-- Opening Marker --
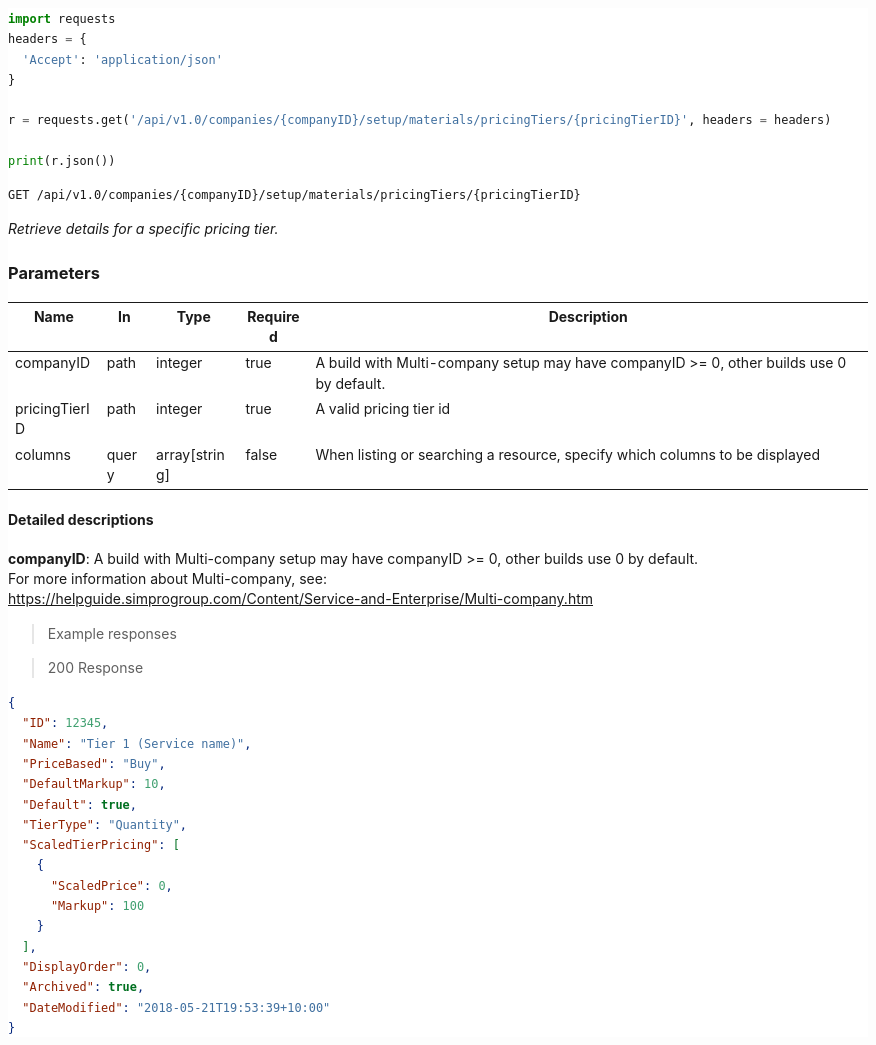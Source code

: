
 ```python
import requests
headers = {
  'Accept': 'application/json'
}

r = requests.get('/api/v1.0/companies/{companyID}/setup/materials/pricingTiers/{pricingTierID}', headers = headers)

print(r.json())

```

`GET /api/v1.0/companies/{companyID}/setup/materials/pricingTiers/{pricingTierID}`

*Retrieve details for a specific pricing tier.*

<h3 id="2fdd6cef3e71a89666cefb4ab8313bb4-parameters">Parameters</h3>

|Name|In|Type|Required|Description|
|---|---|---|---|---|
|companyID|path|integer|true|A build with Multi-company setup may have companyID >= 0, other builds use 0 by default.<br />|
|pricingTierID|path|integer|true|A valid pricing tier id|
|columns|query|array[string]|false|When listing or searching a resource, specify which columns to be displayed|

#### Detailed descriptions

**companyID**: A build with Multi-company setup may have companyID >= 0, other builds use 0 by default.<br />
For more information about Multi-company, see:<br />
https://helpguide.simprogroup.com/Content/Service-and-Enterprise/Multi-company.htm

> Example responses

> 200 Response

```json
{
  "ID": 12345,
  "Name": "Tier 1 (Service name)",
  "PriceBased": "Buy",
  "DefaultMarkup": 10,
  "Default": true,
  "TierType": "Quantity",
  "ScaledTierPricing": [
    {
      "ScaledPrice": 0,
      "Markup": 100
    }
  ],
  "DisplayOrder": 0,
  "Archived": true,
  "DateModified": "2018-05-21T19:53:39+10:00"
}
```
-- Closing Marker --
▶ **Instructions for the task**
An exact copy of the listing is required, with every image removed.

▶ **Answer for the task**
Source code

:
 ```python
import requests
headers = {
  'Accept': 'application/json'
}

r = requests.get('/api/v1.0/companies/{companyID}/setup/materials/pricingTiers/{pricingTierID}', headers = headers)

print(r.json())

```

`GET /api/v1.0/companies/{companyID}/setup/materials/pricingTiers/{pricingTierID}`

*Retrieve details for a specific pricing tier.*

<h3 id="2fdd6cef3e71a89666cefb4ab8313bb4-parameters">Parameters</h3>

|Name|In|Type|Required|Description|
|---|---|---|---|---|
|companyID|path|integer|true|A build with Multi-company setup may have companyID >= 0, other builds use 0 by default.<br />|
|pricingTierID|path|integer|true|A valid pricing tier id|
|columns|query|array[string]|false|When listing or searching a resource, specify which columns to be displayed|

#### Detailed descriptions

**companyID**: A build with Multi-company setup may have companyID >= 0, other builds use 0 by default.<br />
For more information about Multi-company, see:<br />
https://helpguide.simprogroup.com/Content/Service-and-Enterprise/Multi-company.htm

> Example responses

> 200 Response

```json
{
  "ID": 12345,
  "Name": "Tier 1 (Service name)",
  "PriceBased": "Buy",
  "DefaultMarkup": 10,
  "Default": true,
  "TierType": "Quantity",
  "ScaledTierPricing": [
    {
      "ScaledPrice": 0,
      "Markup": 100
    }
  ],
  "DisplayOrder": 0,
  "Archived": true,
  "DateModified": "2018-05-21T19:53:39+10:00"
}
```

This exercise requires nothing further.